▶ **Your goal**
Give back every line of the data exactly. Pictures are not part of the copy.

──────── Material for the task ────────

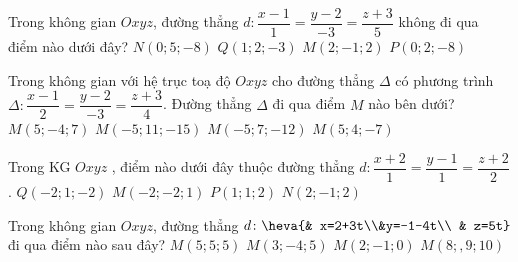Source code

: \begin{ex}%
	Trong không gian $ Oxyz$, đường thẳng $ d\colon \dfrac{x-1}{1}=\dfrac{y-2}{-3}=\dfrac{z+3}{5}$ không đi qua điểm nào dưới đây?
	\choice
	{$ N(0;5;-8)$}
	{$ Q(1;2;-3)$}
	{$ M(2;-1;2)$}
	{\True $P(0;2;-8)$}
\end{ex}

\begin{ex}%
	Trong không gian với hệ trục toạ độ $Oxyz$ cho đường thẳng $\Delta $ có phương trình $\Delta \colon \dfrac{x-1}{2}=\dfrac{y-2}{-3}=\dfrac{z+3}{4}$. Đường thẳng $\Delta $ đi qua điểm $M$ nào bên dưới?
	\choice
	{$M\left(5;-4;7\right)$}
	{\True $M\left(-5;11;-15\right)$}
	{$M\left(-5;7;-12\right)$}
	{$M\left(5;4;-7\right)$}
\end{ex}

\begin{ex}%
	Trong KG $Oxyz$ , điểm nào dưới đây thuộc đường thẳng $d\colon\dfrac{x+2}{1}=\dfrac{y-1}{1}=\dfrac{z+2}{2}$.
	\choice
	{\True $Q\left(-2;1;-2\right)$}
	{$M\left(-2;-2;1\right)$}
	{$P\left(1;1;2\right)$}
	{$N\left(2;-1;2\right)$}
\end{ex}

\begin{ex}%
	Trong không gian $ Oxyz$, đường thẳng $d\colon \heva{& x=2+3t\\&y=-1-4t\\ & z=5t}$ đi qua điểm nào sau đây?
	\choice
	{$M\left(5;5;5\right)$}
	{$M\left(3;-4;5\right)$}
	{\True $M\left(2;-1;0\right)$}
	{$M\left(8;,9;10\right)$}
\end{ex}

────────

▶ **Task output**
Source code

: \begin{ex}%
	Trong không gian $ Oxyz$, đường thẳng $ d\colon \dfrac{x-1}{1}=\dfrac{y-2}{-3}=\dfrac{z+3}{5}$ không đi qua điểm nào dưới đây?
	\choice
	{$ N(0;5;-8)$}
	{$ Q(1;2;-3)$}
	{$ M(2;-1;2)$}
	{\True $P(0;2;-8)$}
\end{ex}

\begin{ex}%
	Trong không gian với hệ trục toạ độ $Oxyz$ cho đường thẳng $\Delta $ có phương trình $\Delta \colon \dfrac{x-1}{2}=\dfrac{y-2}{-3}=\dfrac{z+3}{4}$. Đường thẳng $\Delta $ đi qua điểm $M$ nào bên dưới?
	\choice
	{$M\left(5;-4;7\right)$}
	{\True $M\left(-5;11;-15\right)$}
	{$M\left(-5;7;-12\right)$}
	{$M\left(5;4;-7\right)$}
\end{ex}

\begin{ex}%
	Trong KG $Oxyz$ , điểm nào dưới đây thuộc đường thẳng $d\colon\dfrac{x+2}{1}=\dfrac{y-1}{1}=\dfrac{z+2}{2}$.
	\choice
	{\True $Q\left(-2;1;-2\right)$}
	{$M\left(-2;-2;1\right)$}
	{$P\left(1;1;2\right)$}
	{$N\left(2;-1;2\right)$}
\end{ex}

\begin{ex}%
	Trong không gian $ Oxyz$, đường thẳng $d\colon \heva{& x=2+3t\\&y=-1-4t\\ & z=5t}$ đi qua điểm nào sau đây?
	\choice
	{$M\left(5;5;5\right)$}
	{$M\left(3;-4;5\right)$}
	{\True $M\left(2;-1;0\right)$}
	{$M\left(8;,9;10\right)$}
\end{ex}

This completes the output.